The religious right isn't satisfied with its constitutional right to speak out against ideas with which it does not agree. The religious right wants no less than to possess the legal means by which to condemn and punish those with whom it disagrees. The exercising of First Amendment rights, such as marching in protest or publishing articles as a means to influence others, is not enough. The religious right wants to take it to another level and bring about the means to legally sanction and penalize any behavior not in line with its own dominionist worldview. This can only be accomplished through establishing some form of theocratic government. This is the dream of the religious right: a country with laws that are based on its interpretation of an ancient religious text. In this sense, the religious right is not different from ISIS.

R.L. Hutson Cabot

From the web

In response to Max Brantley's Aug. 3 column, "Crisis at 60" about the 60th anniversary of the desegregation of Central High, the state takeover of the Little Rock School District and the threat of charter schools to schools like Central:

You are definitely making me think. Now if we could just get this story covered by "60 Minutes," "20/20" or some other national program. Bow ties are back in style

Have we learned anything from the 1957 crisis in Little Rock?

Coreen Frasier

There is nothing cathartic about the 60th anniversary of Central High. The de jure and de facto laws that attempted to maintain segregation at Central High and schools in the U.S. are not anachronistic; the rules are revised modern warfare to have more devastating effects.

Phyllis Brown

In response to Benjamin Hardy's Aug. 3 article, "State still holds reins over youth lockups":

This is a good article, as always, by Benji. I have always been an opponent of the state privatizing correctional or juvenile services. This is a responsibility of government to see it is done correctly, and state government is dodging its responsibility in putting the responsibility in the hands of for-profit corporations, which are more interested in the bottom line than they are in rehabilitating youth or criminals.

plainjim

Please explain to me this: A Republican governor promises to streamline state government starting with the largest state agency, the Department of Human Services.

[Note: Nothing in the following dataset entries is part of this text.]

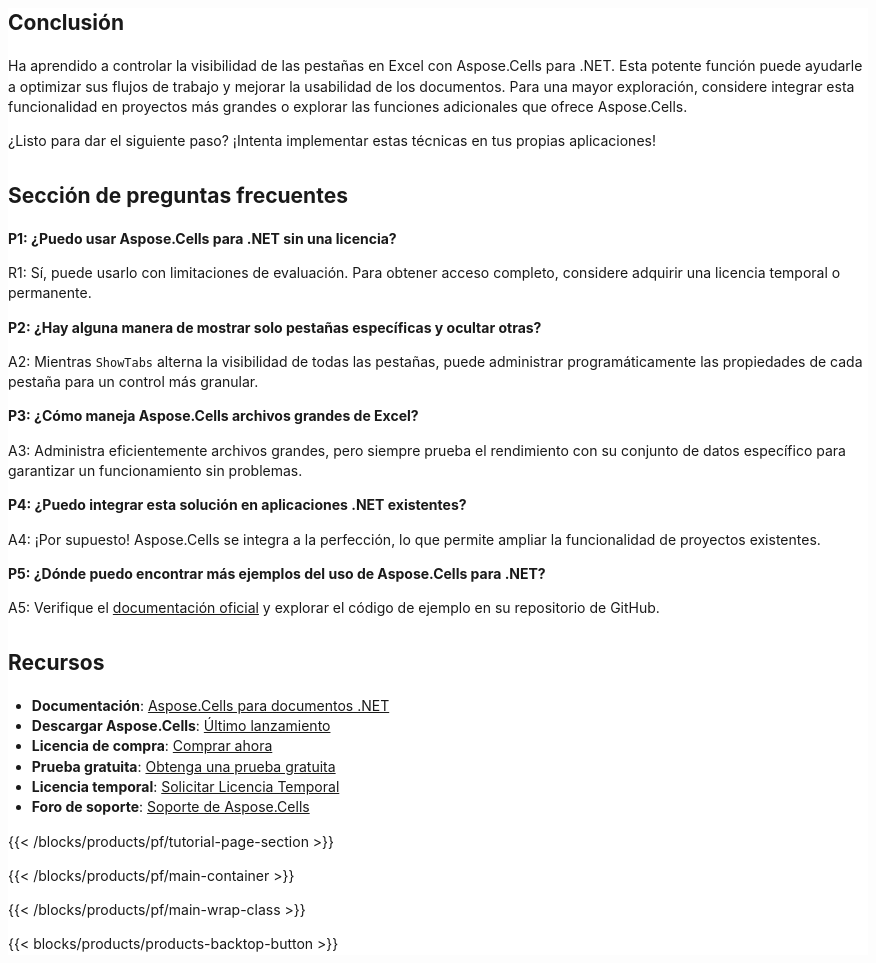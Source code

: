 ## Conclusión

Ha aprendido a controlar la visibilidad de las pestañas en Excel con Aspose.Cells para .NET. Esta potente función puede ayudarle a optimizar sus flujos de trabajo y mejorar la usabilidad de los documentos. Para una mayor exploración, considere integrar esta funcionalidad en proyectos más grandes o explorar las funciones adicionales que ofrece Aspose.Cells.

¿Listo para dar el siguiente paso? ¡Intenta implementar estas técnicas en tus propias aplicaciones!

## Sección de preguntas frecuentes

**P1: ¿Puedo usar Aspose.Cells para .NET sin una licencia?**

R1: Sí, puede usarlo con limitaciones de evaluación. Para obtener acceso completo, considere adquirir una licencia temporal o permanente.

**P2: ¿Hay alguna manera de mostrar solo pestañas específicas y ocultar otras?**

A2: Mientras `ShowTabs` alterna la visibilidad de todas las pestañas, puede administrar programáticamente las propiedades de cada pestaña para un control más granular.

**P3: ¿Cómo maneja Aspose.Cells archivos grandes de Excel?**

A3: Administra eficientemente archivos grandes, pero siempre prueba el rendimiento con su conjunto de datos específico para garantizar un funcionamiento sin problemas.

**P4: ¿Puedo integrar esta solución en aplicaciones .NET existentes?**

A4: ¡Por supuesto! Aspose.Cells se integra a la perfección, lo que permite ampliar la funcionalidad de proyectos existentes.

**P5: ¿Dónde puedo encontrar más ejemplos del uso de Aspose.Cells para .NET?**

A5: Verifique el [documentación oficial](https://reference.aspose.com/cells/net/) y explorar el código de ejemplo en su repositorio de GitHub.

## Recursos

- **Documentación**: [Aspose.Cells para documentos .NET](https://reference.aspose.com/cells/net/)
- **Descargar Aspose.Cells**: [Último lanzamiento](https://releases.aspose.com/cells/net/)
- **Licencia de compra**: [Comprar ahora](https://purchase.aspose.com/buy)
- **Prueba gratuita**: [Obtenga una prueba gratuita](https://releases.aspose.com/cells/net/)
- **Licencia temporal**: [Solicitar Licencia Temporal](https://purchase.aspose.com/temporary-license/)
- **Foro de soporte**: [Soporte de Aspose.Cells](https://forum.aspose.com/c/cells/9)

{{< /blocks/products/pf/tutorial-page-section >}}

{{< /blocks/products/pf/main-container >}}

{{< /blocks/products/pf/main-wrap-class >}}

{{< blocks/products/products-backtop-button >}}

Under Governor Beebe, the director made around $150,000 and had one, sometimes two low-level communications staff. The new Republican governor hired a director at over $200K and the communications staff has increased from 1 to 10! The newly created chief of communications, who by the way is the same person to whom John Selig wouldn't pay a mid-level salary, now earns $100K a year. She has also hired 10 staff for her new communications team, most at salaries much higher than existing employees with years more experience.

Clem Hooten

In response to the Aug. 6 Arkansas Blog post, "Cotton figures in New York Times roundup on 2020 presidential race":

Here goes the failed N.Y. Times masturbating over some fantasy they conjured up. Typical of the fake news articles they pump out day after day in their battle with The Washington Post to see who can be the most outlandish.

71909er

Deny it all you want, Pence (Pence has already issued a statement about the NYT article) and others see the writing on the wall. Trump is seriously damaged, and if he lasts four years, they know he shouldn't be a candidate. Meanwhile, slimy Cottonmouth has been sucking up to Trump in order to get his name in the news. Perhaps they think that after Trump, any Republican will sound sane and have a chance. Even George Bush looks good about now!

NeverVoteRepublican

Is this the same Rotten Tommy Cotton who is deathly afraid to face his constituents in a live public setting? How chicken can a career politician be? He's it.